Instructions to follow: Copy out each line of the data that contains "operation".

(Data entries)
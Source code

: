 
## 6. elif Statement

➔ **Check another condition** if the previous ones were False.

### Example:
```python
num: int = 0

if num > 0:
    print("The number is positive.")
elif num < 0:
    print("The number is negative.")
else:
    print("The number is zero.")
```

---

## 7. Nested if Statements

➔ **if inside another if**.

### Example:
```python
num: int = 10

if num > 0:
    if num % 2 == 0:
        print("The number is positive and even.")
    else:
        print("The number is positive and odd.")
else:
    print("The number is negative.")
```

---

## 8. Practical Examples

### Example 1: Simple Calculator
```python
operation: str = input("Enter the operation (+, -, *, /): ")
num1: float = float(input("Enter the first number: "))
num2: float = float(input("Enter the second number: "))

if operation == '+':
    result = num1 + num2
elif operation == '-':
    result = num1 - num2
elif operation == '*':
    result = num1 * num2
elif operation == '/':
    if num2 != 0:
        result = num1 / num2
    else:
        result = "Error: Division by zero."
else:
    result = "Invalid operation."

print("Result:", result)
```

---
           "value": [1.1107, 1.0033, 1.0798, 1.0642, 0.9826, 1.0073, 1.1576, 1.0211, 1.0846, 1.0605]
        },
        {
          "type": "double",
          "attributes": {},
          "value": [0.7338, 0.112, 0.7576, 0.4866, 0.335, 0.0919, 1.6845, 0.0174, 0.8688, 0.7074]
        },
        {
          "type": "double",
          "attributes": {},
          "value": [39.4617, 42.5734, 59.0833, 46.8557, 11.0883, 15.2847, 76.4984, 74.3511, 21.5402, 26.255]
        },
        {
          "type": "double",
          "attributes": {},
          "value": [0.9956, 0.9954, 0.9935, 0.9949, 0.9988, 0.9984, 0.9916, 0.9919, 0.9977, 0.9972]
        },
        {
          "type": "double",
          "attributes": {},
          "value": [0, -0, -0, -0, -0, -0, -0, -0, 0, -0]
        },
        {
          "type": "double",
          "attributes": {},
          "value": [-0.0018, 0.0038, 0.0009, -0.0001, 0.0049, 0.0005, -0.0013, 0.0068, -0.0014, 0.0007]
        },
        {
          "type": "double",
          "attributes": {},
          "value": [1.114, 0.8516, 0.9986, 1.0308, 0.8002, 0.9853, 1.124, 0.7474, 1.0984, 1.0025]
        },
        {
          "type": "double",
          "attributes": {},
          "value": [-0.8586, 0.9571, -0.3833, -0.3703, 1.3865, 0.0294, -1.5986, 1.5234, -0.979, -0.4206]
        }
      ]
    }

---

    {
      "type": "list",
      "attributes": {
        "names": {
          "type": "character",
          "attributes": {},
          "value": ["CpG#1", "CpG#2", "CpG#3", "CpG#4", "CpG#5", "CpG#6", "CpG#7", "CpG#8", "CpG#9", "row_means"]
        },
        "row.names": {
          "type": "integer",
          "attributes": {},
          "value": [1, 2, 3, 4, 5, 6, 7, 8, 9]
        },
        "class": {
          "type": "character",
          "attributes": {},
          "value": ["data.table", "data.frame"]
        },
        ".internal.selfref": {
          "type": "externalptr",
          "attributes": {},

Result for this exercise:
operation: str = input("Enter the operation (+, -, *, /): ")
if operation == '+':
elif operation == '-':
elif operation == '*':
elif operation == '/':
    result = "Invalid operation."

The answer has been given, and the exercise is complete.